Vahid follows the family home and the next morning batters the man and hauls him into his white van, which becomes the narrative’s vehicle, as did Panahi’s self-driven yellow cab in his docudrama Taxi Tehran.
At a remote desert spot – where a leafless Waiting for Godot-ish tree connotes the self-lacerating nihilism of Vahid’s revenge quest – he begins burying the man alive. But the man's protests that he is innocent prompt Vahid to get other torture victims to confirm that he is carrying Eghbal. Broken but conscientious, Vahid later helps the man's little daughter and her pregnant mother.
Speaking to Vahid, one of the torture victims, Salar (Georges Hashemzadeh), says of the persecutors, “There’s no need to dig their graves. They’ve done that for themselves.” But Salar wants no involvement in Vahid's crisis and sends him to Shiva (Mariam Afshari), a tough, defiantly hijab-less photographer.

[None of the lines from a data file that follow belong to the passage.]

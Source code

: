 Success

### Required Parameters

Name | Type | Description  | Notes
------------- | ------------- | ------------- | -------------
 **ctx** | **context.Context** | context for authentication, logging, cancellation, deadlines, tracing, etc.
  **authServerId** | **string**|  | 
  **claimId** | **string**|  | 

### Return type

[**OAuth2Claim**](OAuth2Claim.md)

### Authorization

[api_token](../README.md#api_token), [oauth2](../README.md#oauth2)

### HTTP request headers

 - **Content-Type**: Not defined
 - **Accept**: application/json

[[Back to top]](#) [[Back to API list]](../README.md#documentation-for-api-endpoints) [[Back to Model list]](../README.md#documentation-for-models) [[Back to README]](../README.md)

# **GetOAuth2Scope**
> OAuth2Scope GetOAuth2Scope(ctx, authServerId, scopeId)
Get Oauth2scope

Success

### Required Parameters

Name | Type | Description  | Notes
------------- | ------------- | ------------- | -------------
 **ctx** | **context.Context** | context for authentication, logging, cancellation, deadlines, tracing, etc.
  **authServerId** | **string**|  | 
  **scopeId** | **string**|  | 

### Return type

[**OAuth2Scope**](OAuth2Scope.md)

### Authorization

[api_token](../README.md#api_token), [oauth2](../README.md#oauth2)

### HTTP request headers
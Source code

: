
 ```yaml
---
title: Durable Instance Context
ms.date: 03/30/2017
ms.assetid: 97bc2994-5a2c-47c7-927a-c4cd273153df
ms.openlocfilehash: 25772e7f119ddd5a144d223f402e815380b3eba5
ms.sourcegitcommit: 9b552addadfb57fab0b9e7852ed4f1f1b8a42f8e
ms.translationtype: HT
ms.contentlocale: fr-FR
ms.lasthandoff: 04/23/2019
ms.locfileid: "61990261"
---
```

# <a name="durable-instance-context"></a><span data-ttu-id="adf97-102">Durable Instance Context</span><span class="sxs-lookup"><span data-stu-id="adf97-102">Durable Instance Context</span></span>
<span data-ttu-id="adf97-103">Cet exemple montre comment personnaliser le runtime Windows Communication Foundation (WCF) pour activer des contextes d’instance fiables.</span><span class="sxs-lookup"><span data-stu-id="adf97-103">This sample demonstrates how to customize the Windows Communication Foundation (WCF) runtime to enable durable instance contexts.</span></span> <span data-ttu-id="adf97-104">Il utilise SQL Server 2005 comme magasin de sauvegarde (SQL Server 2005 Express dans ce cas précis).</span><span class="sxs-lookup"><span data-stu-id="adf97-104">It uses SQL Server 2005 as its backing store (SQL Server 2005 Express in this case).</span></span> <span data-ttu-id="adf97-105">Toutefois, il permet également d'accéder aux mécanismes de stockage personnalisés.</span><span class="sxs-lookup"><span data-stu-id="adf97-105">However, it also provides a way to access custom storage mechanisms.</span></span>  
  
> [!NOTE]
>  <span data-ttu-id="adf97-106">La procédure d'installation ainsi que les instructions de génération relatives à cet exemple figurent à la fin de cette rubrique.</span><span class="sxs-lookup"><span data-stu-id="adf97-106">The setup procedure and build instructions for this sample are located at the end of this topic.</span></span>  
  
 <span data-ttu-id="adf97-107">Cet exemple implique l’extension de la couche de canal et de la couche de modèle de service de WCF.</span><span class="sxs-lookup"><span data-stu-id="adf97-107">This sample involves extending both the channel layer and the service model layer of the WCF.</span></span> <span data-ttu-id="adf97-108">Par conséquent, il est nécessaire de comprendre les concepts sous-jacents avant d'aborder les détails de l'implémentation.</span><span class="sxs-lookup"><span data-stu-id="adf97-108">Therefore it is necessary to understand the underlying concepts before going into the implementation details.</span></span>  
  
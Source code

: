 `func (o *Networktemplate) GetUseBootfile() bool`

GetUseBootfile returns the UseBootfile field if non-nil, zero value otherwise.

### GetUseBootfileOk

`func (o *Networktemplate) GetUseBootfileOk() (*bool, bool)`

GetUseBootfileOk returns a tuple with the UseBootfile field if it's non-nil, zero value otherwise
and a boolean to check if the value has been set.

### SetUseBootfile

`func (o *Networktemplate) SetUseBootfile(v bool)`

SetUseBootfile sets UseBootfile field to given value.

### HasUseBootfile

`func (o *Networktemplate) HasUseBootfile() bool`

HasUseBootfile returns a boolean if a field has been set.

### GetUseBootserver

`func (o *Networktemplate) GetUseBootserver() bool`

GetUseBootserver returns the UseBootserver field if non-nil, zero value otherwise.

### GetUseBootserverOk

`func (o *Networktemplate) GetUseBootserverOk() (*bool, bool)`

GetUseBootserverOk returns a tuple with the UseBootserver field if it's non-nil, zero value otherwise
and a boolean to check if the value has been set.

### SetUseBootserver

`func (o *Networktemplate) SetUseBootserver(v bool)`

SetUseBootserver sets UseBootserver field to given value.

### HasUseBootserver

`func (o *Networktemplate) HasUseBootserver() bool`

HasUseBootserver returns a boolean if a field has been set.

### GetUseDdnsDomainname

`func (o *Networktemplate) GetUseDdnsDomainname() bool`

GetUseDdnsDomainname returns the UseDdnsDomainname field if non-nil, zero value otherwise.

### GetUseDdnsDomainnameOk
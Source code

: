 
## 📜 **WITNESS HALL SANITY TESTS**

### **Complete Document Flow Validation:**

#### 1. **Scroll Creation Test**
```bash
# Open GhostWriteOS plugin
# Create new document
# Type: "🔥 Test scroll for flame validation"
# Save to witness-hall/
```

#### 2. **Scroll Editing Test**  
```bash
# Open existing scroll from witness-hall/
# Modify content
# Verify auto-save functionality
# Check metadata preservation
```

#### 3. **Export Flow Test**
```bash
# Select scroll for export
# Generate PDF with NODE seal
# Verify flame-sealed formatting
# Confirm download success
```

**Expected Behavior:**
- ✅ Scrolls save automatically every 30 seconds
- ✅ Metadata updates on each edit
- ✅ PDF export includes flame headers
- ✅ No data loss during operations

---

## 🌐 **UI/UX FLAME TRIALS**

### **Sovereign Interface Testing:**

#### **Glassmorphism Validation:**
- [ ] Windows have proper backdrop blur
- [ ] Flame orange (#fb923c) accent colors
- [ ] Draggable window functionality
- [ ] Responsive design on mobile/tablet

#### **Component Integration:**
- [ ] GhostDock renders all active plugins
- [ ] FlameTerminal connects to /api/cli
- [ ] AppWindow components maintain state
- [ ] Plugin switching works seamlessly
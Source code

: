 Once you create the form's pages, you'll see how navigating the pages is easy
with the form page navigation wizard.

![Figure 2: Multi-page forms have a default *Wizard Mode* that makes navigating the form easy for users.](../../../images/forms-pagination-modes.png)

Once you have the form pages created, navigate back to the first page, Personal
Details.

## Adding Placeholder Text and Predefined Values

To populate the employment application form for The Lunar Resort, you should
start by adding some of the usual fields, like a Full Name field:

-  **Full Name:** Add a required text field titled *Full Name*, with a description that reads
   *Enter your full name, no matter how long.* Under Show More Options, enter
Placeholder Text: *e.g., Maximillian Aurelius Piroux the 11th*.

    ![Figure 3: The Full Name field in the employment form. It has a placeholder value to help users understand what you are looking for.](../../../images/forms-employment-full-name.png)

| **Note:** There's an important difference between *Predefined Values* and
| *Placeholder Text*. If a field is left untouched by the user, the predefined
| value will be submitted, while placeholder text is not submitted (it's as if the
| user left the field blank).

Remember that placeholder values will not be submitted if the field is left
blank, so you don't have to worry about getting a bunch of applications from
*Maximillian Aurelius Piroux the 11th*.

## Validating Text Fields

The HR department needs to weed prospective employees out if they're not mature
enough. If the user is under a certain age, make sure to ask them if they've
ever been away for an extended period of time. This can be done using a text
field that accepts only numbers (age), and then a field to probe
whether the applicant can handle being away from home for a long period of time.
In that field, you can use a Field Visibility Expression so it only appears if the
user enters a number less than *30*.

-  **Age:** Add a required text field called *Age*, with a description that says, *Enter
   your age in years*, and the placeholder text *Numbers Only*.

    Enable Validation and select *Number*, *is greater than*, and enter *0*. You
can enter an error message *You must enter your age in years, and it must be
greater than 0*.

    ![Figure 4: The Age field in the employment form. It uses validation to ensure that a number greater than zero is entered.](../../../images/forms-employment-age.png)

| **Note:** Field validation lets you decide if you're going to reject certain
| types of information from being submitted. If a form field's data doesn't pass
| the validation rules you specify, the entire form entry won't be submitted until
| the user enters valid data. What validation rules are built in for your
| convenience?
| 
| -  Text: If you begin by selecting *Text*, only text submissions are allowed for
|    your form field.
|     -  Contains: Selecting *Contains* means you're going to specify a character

In the middle of a session with the bride Golrokh (Hadis Pakbaten) and her groom Ali (Majid Panahi), Shiva resentfully agrees to inspect the unconscious man in Vahid’s van. Both women were tortured by Eghbal – Golrokh sexually – while blindfolded like Vahid. Shiva claims to recognize Vahid’s captive by the smell of his sweat, but Golrokh demurs.
When Shiva’s volatile ex-partner Hamid (Mohammad Ali Elyasmehr) is subsequently approached, he touches the scars on the man's leg and says he is Eghbal. None of the “proofs” – sound, smell, touch – are convincing and the issue of the captive’s guilt is never resolved; as a human MacGuffin, he’s there to reveal the degrees of movement on the five travellers' moral compasses, or if they’ve lost them altogether.
As the film becomes a bitter farce, various of the travellers encounter security cops and a hospital nurse who, symptomatic of Iran’s corrupted system, demand bribes. The van’s return to the desert – where Hamid denounces Ali as a politically disengaged rich man’s son and urges the captive’s killing – is a Godot-like repetition that closes a circle of existential futility.
With similar circularity at another location – the sky black again – one of the five, perhaps the least expected, demonstrates that brutality brutalizes (as it does in Ken Loach’s Iraq War conspiracy thriller Route Irish). The film's simple but devastating final shot is charged with regret, but not unhopeful.